WORK ORDER: In the material below, find each line that contains the word "hive" and copy it.

RECORDS FOR THIS EXERCISE:
┏━━
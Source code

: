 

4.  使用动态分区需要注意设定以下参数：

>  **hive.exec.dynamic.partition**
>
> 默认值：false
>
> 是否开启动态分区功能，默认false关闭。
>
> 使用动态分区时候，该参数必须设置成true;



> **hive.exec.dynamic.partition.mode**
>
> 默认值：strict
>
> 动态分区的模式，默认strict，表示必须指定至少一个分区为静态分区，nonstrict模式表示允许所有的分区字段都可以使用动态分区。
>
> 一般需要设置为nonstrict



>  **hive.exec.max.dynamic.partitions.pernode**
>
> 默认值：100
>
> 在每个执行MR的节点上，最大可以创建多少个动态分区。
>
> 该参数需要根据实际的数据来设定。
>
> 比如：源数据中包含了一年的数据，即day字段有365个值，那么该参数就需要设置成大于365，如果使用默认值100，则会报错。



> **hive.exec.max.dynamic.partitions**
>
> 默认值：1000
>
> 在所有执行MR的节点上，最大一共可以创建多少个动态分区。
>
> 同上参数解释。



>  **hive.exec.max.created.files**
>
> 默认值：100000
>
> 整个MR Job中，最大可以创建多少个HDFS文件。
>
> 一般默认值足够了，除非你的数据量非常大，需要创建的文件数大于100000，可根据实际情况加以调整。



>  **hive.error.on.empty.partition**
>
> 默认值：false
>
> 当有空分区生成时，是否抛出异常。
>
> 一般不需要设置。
┗━━
EXERCISE ANSWER:
>  **hive.exec.dynamic.partition**
> **hive.exec.dynamic.partition.mode**
>  **hive.exec.max.dynamic.partitions.pernode**
> **hive.exec.max.dynamic.partitions**
>  **hive.exec.max.created.files**
>  **hive.error.on.empty.partition**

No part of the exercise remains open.